OMG I can't believe this fallacy still exists in trading!

Well, it's kind of a linear thing. I mean if a $100 stock drops to $95 (a 5% loss obviously), one only needs to gain 5.62% to break even. $90---> a 10% drop---> you need 11.1% to break even. That's why most normal stocks can channel or trend in one direction or the other.

I can't think of too many stocks that channel in a 50%/100% range. Maybe some of those crazy Chinese stocks that appear out of nowhere for a few days that go from $10 to $200 and then to $3... but as a whole, not too many on the SPX.

And sure there'll be news events that may cause an oversold condition, but that breaks the channel, and if the news is nothing, the stock will return to the channel once the dust settles.

There will always be exceptions... but for every NVDA and META.... you can find a SNAP and TWLO.

Yes but my point is that even though a stock drops from 100 to 95 (5%) and it takes 5.62% to return to 100 does not mean that the stock is at some mathematical disadvantaged to return to 100. The stock will go down $5 and $5 with the same sentiment.
 
Yes, but you are talking about sentiment, and basing a trading decision on that, not on the fallacy that it will somehow be harder for the stock to return to its previous level. If sentiment changes the stock will return to that level. The traders fallacy is claiming that with sentiment being equal, somehow the math will hold it back lol. If that's not the case then why is it even a thing?

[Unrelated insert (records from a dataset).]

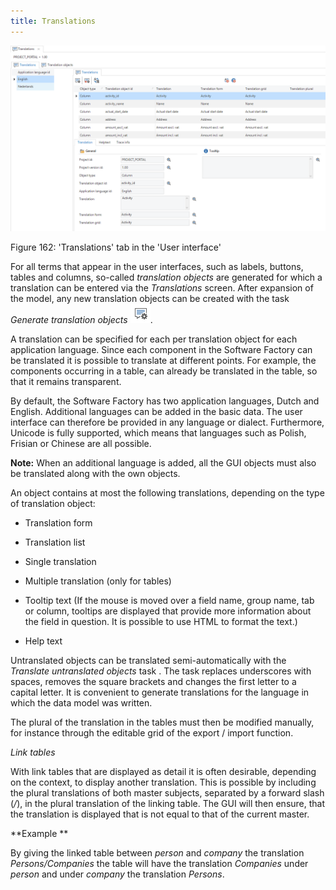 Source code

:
 ```yaml
---
title: Translations
---
```


![](../assets/sf/image213.png)

Figure 162: 'Translations' tab in the 'User interface'

For all terms that appear in the user interfaces, such as labels, buttons, tables and columns, so-called *translation objects* are generated for which a translation can be entered via the *Translations* screen. After expansion of the model, any new translation objects can be created with the task *Generate translation objects* ![](../assets/sf/image214.png).

A translation can be specified for each per translation object for each application language. Since each component in the Software Factory can be translated it is possible to translate at different points. For example, the components occurring in a table, can already be translated in the table, so that it remains transparent.

By default, the Software Factory has two application languages, Dutch and English. Additional languages can be added in the basic data. The user interface can therefore be provided in any language or dialect. Furthermore, Unicode is fully supported, which means that languages such as Polish, Frisian or Chinese are all possible.

**Note:** When an additional language is added, all the GUI objects must also be translated along with the own objects.

An object contains at most the following translations, depending on the type of translation object:

  - Translation form

  - Translation list

  - Single translation

  - Multiple translation (only for tables)

  - Tooltip text (If the mouse is moved over a field name, group name, tab or column, tooltips are displayed that provide more information about the field in question. It is possible to use HTML to format the text.)

  - Help text

Untranslated objects can be translated semi-automatically with the *Translate untranslated objects* task . The task replaces underscores with spaces, removes the square brackets and changes the first letter to a capital letter. It is convenient to generate translations for the language in which the data model was written.

The plural of the translation in the tables must then be modified manually, for instance through the editable grid of the export / import function.

*Link tables*

With link tables that are displayed as detail it is often desirable, depending on the context, to display another translation. This is possible by including the plural translations of both master subjects, separated by a forward slash (*/*), in the plural translation of the linking table. The GUI will then ensure, that the translation is displayed that is not equal to that of the current master.

**Example **

By giving the linked table between *person* and *company* the translation *Persons/Companies* the table will have the translation *Companies* under *person* and under *company* the translation *Persons*.
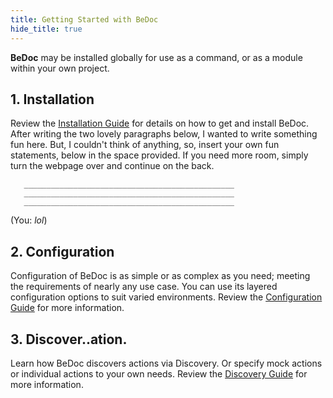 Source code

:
 ```yaml
---
title: Getting Started with BeDoc
hide_title: true
---
```


**BeDoc** may be installed globally for use as a command, or
as a module within your own project.

## 1. Installation

Review the [Installation Guide](/start/installation) for details on
how to get and install BeDoc. After writing the two lovely paragraphs
below, I wanted to write something fun here. But, I couldn't think
of anything, so, insert your own fun statements, below in the space
provided. If you need more room, simply turn the webpage over and
continue on the back.

```
   _______________________________________________
   _______________________________________________
   _______________________________________________
```

(You: _lol_)

## 2. Configuration

Configuration of BeDoc is as simple or as complex as you need; meeting
the requirements of nearly any use case. You can use its layered
configuration options to suit varied environments. Review the
[Configuration Guide](/start/configuration) for more information.

## 3. Discover..ation.

Learn how BeDoc discovers actions via Discovery. Or specify mock
actions or individual actions to your own needs. Review the
[Discovery Guide](/start/discovery) for more information.
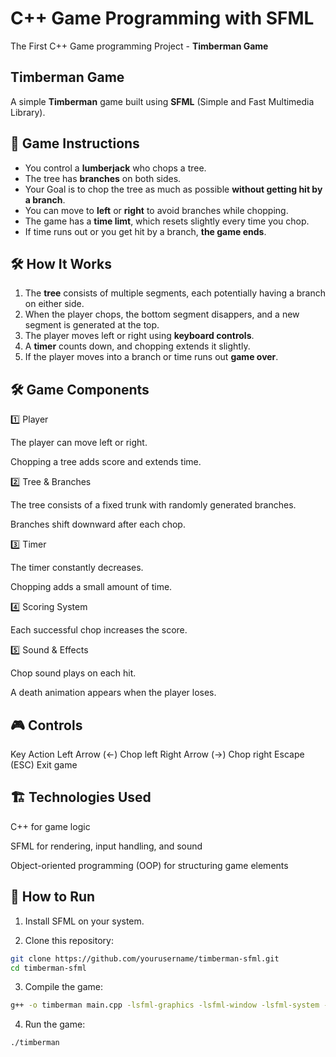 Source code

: # C++ Game Programming with SFML 
The First C++ Game programming Project - **Timberman Game**


## Timberman Game

A simple **Timberman** game built using **SFML** (Simple and Fast Multimedia Library).

## 📜 Game Instructions

- You control a **lumberjack** who chops a tree.
- The tree has **branches** on both sides.
- Your Goal is to chop the tree as much as possible **without getting hit by a branch**.
- You can move to **left** or **right** to avoid branches while chopping.
- The game has a **time limt**, which resets slightly every time you chop.
- If time runs out or you get hit by a branch, **the game ends**.

## 🛠️ How It Works

1. The **tree** consists of multiple segments, each potentially having a branch on either side.
2. When the player chops, the bottom segment disappers, and a new segment is generated at the top.
3. The player moves left or right using **keyboard controls**.
4. A **timer** counts down, and chopping extends it slightly.
5. If the player moves into a branch or time runs out **game over**.

## 🛠️ Game Components

1️⃣ Player

The player can move left or right.

Chopping a tree adds score and extends time.

2️⃣ Tree & Branches

The tree consists of a fixed trunk with randomly generated branches.

Branches shift downward after each chop.

3️⃣ Timer

The timer constantly decreases.

Chopping adds a small amount of time.

4️⃣ Scoring System

Each successful chop increases the score.


5️⃣ Sound & Effects

Chop sound plays on each hit.

A death animation appears when the player loses.

## 🎮 Controls
Key	Action
Left Arrow (←)	Chop left
Right Arrow (→)	Chop right
Escape (ESC)	Exit game

## 🏗️ Technologies Used

C++ for game logic

SFML for rendering, input handling, and sound

Object-oriented programming (OOP) for structuring game elements

## 🚀 How to Run

1. Install SFML on your system.

2. Clone this repository:
```bash
git clone https://github.com/yourusername/timberman-sfml.git  
cd timberman-sfml  
```

3. Compile the game:
```bash
g++ -o timberman main.cpp -lsfml-graphics -lsfml-window -lsfml-system -lsfml-audio  
```
4. Run the game:

```bash
./timberman  
``` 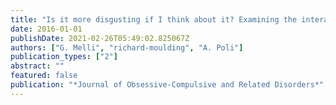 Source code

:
 ```yaml
---
title: "Is it more disgusting if I think about it? Examining the interaction of obsessive beliefs and disgust propensity in clinical obsessive-compulsive disorder"
date: 2016-01-01
publishDate: 2021-02-26T05:49:02.825067Z
authors: ["G. Melli", "richard-moulding", "A. Poli"]
publication_types: ["2"]
abstract: ""
featured: false
publication: "*Journal of Obsessive-Compulsive and Related Disorders*"
---
```


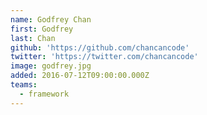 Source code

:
 ```yaml
---
name: Godfrey Chan
first: Godfrey
last: Chan
github: 'https://github.com/chancancode'
twitter: 'https://twitter.com/chancancode'
image: godfrey.jpg
added: 2016-07-12T09:00:00.000Z
teams:
  - framework
---
```


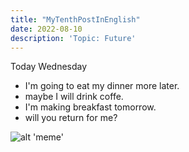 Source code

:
 ```yaml
---
title: "MyTenthPostInEnglish"
date: 2022-08-10
description: 'Topic: Future'
---
```


Today Wednesday
+ I'm going to eat my dinner more later.
+ maybe I will drink coffe.
+ I'm making breakfast tomorrow.
+ will you return for me?

![alt 'meme'](https://i.pinimg.com/originals/91/35/25/91352553c2ec72b9afff2701f2a411b2.jpg 'meme')
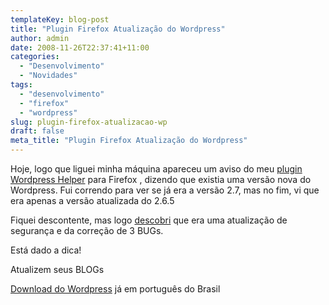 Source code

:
 ```yaml
---
templateKey: blog-post
title: "Plugin Firefox Atualização do Wordpress"
author: admin
date: 2008-11-26T22:37:41+11:00
categories:
  - "Desenvolvimento"
  - "Novidades"
tags:
  - "desenvolvimento"
  - "firefox"
  - "wordpress"
slug: plugin-firefox-atualizacao-wp
draft: false
meta_title: "Plugin Firefox Atualização do Wordpress"
---
```


Hoje, logo que liguei minha máquina apareceu um aviso do meu [plugin Wordpress Helper](https://addons.mozilla.org/pt-BR/firefox/addon/4835 "Plugin Wordpress Helper para Firefox") para Firefox , dizendo que existia uma versão nova do Wordpress.
Fui correndo para ver se já era a versão 2.7, mas no fim, vi que era apenas a versão atualizada do 2.6.5

Fiquei descontente, mas logo [descobri](http://www.wordpress-br.com/wp/geral/wordpress-265-pt_br "Informações sobre a falha de segurança e os BUGs do WP 2.6.5") que era uma atualização de segurança e da correção de 3 BUGs.

Está dado a dica!

Atualizem seus BLOGs

[Download do Wordpress](http://br.wordpress.org/releases/#latest "Versão mais recente do Wordpress em Português do Brasil") já em português do Brasil
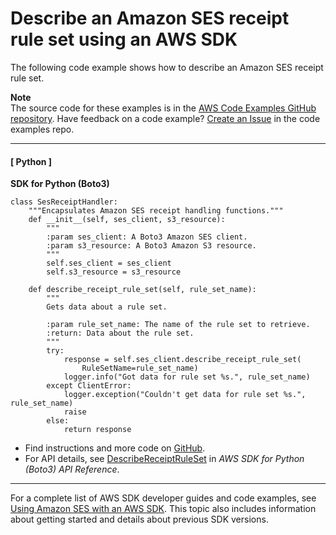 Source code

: # Describe an Amazon SES receipt rule set using an AWS SDK<a name="example_ses_DescribeReceiptRuleSet_section"></a>

The following code example shows how to describe an Amazon SES receipt rule set\.

**Note**  
The source code for these examples is in the [AWS Code Examples GitHub repository](https://github.com/awsdocs/aws-doc-sdk-examples)\. Have feedback on a code example? [Create an Issue](https://github.com/awsdocs/aws-doc-sdk-examples/issues/new/choose) in the code examples repo\. 

------
#### [ Python ]

**SDK for Python \(Boto3\)**  
  

```
class SesReceiptHandler:
    """Encapsulates Amazon SES receipt handling functions."""
    def __init__(self, ses_client, s3_resource):
        """
        :param ses_client: A Boto3 Amazon SES client.
        :param s3_resource: A Boto3 Amazon S3 resource.
        """
        self.ses_client = ses_client
        self.s3_resource = s3_resource

    def describe_receipt_rule_set(self, rule_set_name):
        """
        Gets data about a rule set.

        :param rule_set_name: The name of the rule set to retrieve.
        :return: Data about the rule set.
        """
        try:
            response = self.ses_client.describe_receipt_rule_set(
                RuleSetName=rule_set_name)
            logger.info("Got data for rule set %s.", rule_set_name)
        except ClientError:
            logger.exception("Couldn't get data for rule set %s.", rule_set_name)
            raise
        else:
            return response
```
+  Find instructions and more code on [GitHub](https://github.com/awsdocs/aws-doc-sdk-examples/tree/main/python/example_code/ses#code-examples)\. 
+  For API details, see [DescribeReceiptRuleSet](https://docs.aws.amazon.com/goto/boto3/email-2010-12-01/DescribeReceiptRuleSet) in *AWS SDK for Python \(Boto3\) API Reference*\. 

------

For a complete list of AWS SDK developer guides and code examples, see [Using Amazon SES with an AWS SDK](sdk-general-information-section.md)\. This topic also includes information about getting started and details about previous SDK versions\. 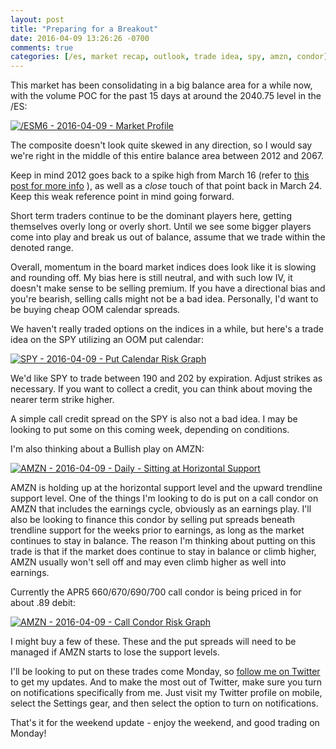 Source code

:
 ```yaml
---
layout: post
title: "Preparing for a Breakout"
date: 2016-04-09 13:26:26 -0700
comments: true
categories: [/es, market recap, outlook, trade idea, spy, amzn, condor]
---
```


This market has been consolidating in a big balance area for a while now, with the volume POC for the past 15 days at around the 2040.75 level in the /ES:

[![/ESM6 - 2016-04-09 - Market Profile](/images/blog/04092016/esm6.png)](/images/blog/04092016/esm6.png)

The composite doesn't look quite skewed in any direction, so I would say we're right in the middle of this entire balance area between 2012 and 2067.

Keep in mind 2012 goes back to a spike high from March 16 (refer to [this post for more info](/blog/2016/03/18/the-most-dangerous-aspect-of-the-recent-rally/ "Weak Reference Points") ), as well as a *close* touch of that point back in March 24. Keep this weak reference point in mind going forward.

Short term traders continue to be the dominant players here, getting themselves overly long or overly short. Until we see some bigger players come into play and break us out of balance, assume that we trade within the denoted range.

Overall, momentum in the board market indices does look like it is slowing and rounding off. My bias here is still neutral, and with such low IV, it doesn't make sense to be selling premium. If you have a directional bias and you're bearish, selling calls might not be a bad idea. Personally, I'd want to be buying cheap OOM calendar spreads.

We haven't really traded options on the indices in a while, but here's a trade idea on the SPY utilizing an OOM put calendar:

[![SPY - 2016-04-09 - Put Calendar Risk Graph](/images/blog/04092016/spy_put_calendar.png)](/images/blog/04092016/spy_put_calendar.png)

We'd like SPY to trade between 190 and 202 by expiration. Adjust strikes as necessary. If you want to collect a credit, you can think about moving the nearer term strike higher.

A simple call credit spread on the SPY is also not a bad idea. I may be looking to put some on this coming week, depending on conditions.

I'm also thinking about a Bullish play on AMZN:

[![AMZN - 2016-04-09 - Daily - Sitting at Horizontal Support](/images/blog/04092016/amzn.png)](/images/blog/04092016/amzn.png)

AMZN is holding up at the horizontal support level and the upward trendline support level. One of the things I'm looking to do is put on a call condor on AMZN that includes the earnings cycle, obviously as an earnings play. I'll also be looking to finance this condor by selling put spreads beneath trendline support for the weeks prior to earnings, as long as the market continues to stay in balance. The reason I'm thinking about putting on this trade is that if the market does continue to stay in balance or climb higher, AMZN usually won't sell off and may even climb higher as well into earnings.

Currently the APR5 660/670/690/700 call condor is being priced in for about .89 debit:

[![AMZN - 2016-04-09 - Call Condor Risk Graph](/images/blog/04092016/amzn_call_condor.png)](/images/blog/04092016/amzn_call_condor.png)

I might buy a few of these. These and the put spreads will need to be managed if AMZN starts to lose the support levels.

I'll be looking to put on these trades come Monday, so [follow me on Twitter](https://twitter.com/theta_positive "Follow @thetatrades on Twitter") to get my updates. And to make the most out of Twitter, make sure you turn on notifications specifically from me. Just visit my Twitter profile on mobile, select the Settings gear, and then select the option to turn on notifications.

That's it for the weekend update - enjoy the weekend, and good trading on Monday!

The whole premise is wrong. If a position goes from $100 to $50, then it needs to gain $50 to be even again. That's it. There is no math or probabilities handicapping it's movement. The only thing that matters are market factors. What the traders fallacy is basically trying to say that if a stock drops from $100 to $99 then it will be harder for it to return to $100 because of math...not market factors. (100-1%=99+1% is 99.999 not 100) so theoretically the market would be in a terminal state of decline.
You'll understand one day ... maybe.

BTW you brought sentiment into it. Not me.

I'll stick with simple math.
 
I don’t know about others. However, I can easily hold a stock dropping from 100 to 50 but rarely holding a winner from 50 to 100. So the math works for me in a bad way.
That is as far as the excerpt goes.